____ DATASET RECORDS

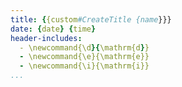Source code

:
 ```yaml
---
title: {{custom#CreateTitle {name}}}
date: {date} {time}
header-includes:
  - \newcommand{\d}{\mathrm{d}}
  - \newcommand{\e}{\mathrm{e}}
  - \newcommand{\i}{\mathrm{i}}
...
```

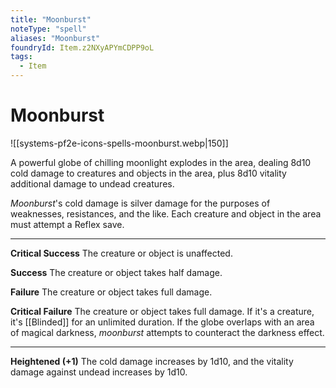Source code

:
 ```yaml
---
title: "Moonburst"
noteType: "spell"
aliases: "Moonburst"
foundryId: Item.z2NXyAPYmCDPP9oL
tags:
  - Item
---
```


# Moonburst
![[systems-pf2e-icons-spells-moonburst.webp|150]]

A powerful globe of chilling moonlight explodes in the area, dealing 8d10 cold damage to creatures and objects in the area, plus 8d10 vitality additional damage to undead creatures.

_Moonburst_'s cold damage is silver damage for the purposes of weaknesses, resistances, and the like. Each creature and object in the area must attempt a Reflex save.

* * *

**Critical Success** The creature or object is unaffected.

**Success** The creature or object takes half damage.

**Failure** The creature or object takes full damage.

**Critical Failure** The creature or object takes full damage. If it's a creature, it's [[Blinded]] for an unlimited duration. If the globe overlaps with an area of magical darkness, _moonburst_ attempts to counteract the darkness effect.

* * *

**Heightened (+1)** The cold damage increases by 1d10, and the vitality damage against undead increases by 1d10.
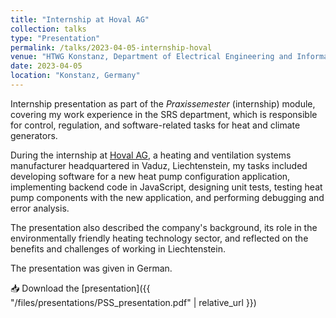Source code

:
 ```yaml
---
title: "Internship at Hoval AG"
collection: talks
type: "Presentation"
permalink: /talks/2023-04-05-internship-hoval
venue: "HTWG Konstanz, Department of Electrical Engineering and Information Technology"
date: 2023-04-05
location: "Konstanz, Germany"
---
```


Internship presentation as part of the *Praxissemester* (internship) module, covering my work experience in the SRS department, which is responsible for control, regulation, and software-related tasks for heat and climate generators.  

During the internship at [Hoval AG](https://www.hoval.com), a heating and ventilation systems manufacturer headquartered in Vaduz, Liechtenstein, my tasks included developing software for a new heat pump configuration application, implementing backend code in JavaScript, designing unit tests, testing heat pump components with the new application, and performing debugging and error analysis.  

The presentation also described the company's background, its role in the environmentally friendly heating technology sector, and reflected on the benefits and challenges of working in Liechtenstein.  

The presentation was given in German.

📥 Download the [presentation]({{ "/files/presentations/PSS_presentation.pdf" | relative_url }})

________

What is needed is every line of the data above, set down exactly but with the images left out.

Source code

:
 ```yaml
---
title: {{custom#CreateTitle {name}}}
date: {date} {time}
header-includes:
  - \newcommand{\d}{\mathrm{d}}
  - \newcommand{\e}{\mathrm{e}}
  - \newcommand{\i}{\mathrm{i}}
...
```

Source code

:
 ```yaml
---
title: "Moonburst"
noteType: "spell"
aliases: "Moonburst"
foundryId: Item.z2NXyAPYmCDPP9oL
tags:
  - Item
---
```


# Moonburst
![[systems-pf2e-icons-spells-moonburst.webp|150]]

A powerful globe of chilling moonlight explodes in the area, dealing 8d10 cold damage to creatures and objects in the area, plus 8d10 vitality additional damage to undead creatures.

_Moonburst_'s cold damage is silver damage for the purposes of weaknesses, resistances, and the like. Each creature and object in the area must attempt a Reflex save.

* * *

**Critical Success** The creature or object is unaffected.

**Success** The creature or object takes half damage.

**Failure** The creature or object takes full damage.

**Critical Failure** The creature or object takes full damage. If it's a creature, it's [[Blinded]] for an unlimited duration. If the globe overlaps with an area of magical darkness, _moonburst_ attempts to counteract the darkness effect.

* * *

**Heightened (+1)** The cold damage increases by 1d10, and the vitality damage against undead increases by 1d10.
Source code

:
 ```yaml
---
title: "Internship at Hoval AG"
collection: talks
type: "Presentation"
permalink: /talks/2023-04-05-internship-hoval
venue: "HTWG Konstanz, Department of Electrical Engineering and Information Technology"
date: 2023-04-05
location: "Konstanz, Germany"
---
```


Internship presentation as part of the *Praxissemester* (internship) module, covering my work experience in the SRS department, which is responsible for control, regulation, and software-related tasks for heat and climate generators.  

During the internship at [Hoval AG](https://www.hoval.com), a heating and ventilation systems manufacturer headquartered in Vaduz, Liechtenstein, my tasks included developing software for a new heat pump configuration application, implementing backend code in JavaScript, designing unit tests, testing heat pump components with the new application, and performing debugging and error analysis.  

The presentation also described the company's background, its role in the environmentally friendly heating technology sector, and reflected on the benefits and challenges of working in Liechtenstein.  

The presentation was given in German.

📥 Download the [presentation]({{ "/files/presentations/PSS_presentation.pdf" | relative_url }})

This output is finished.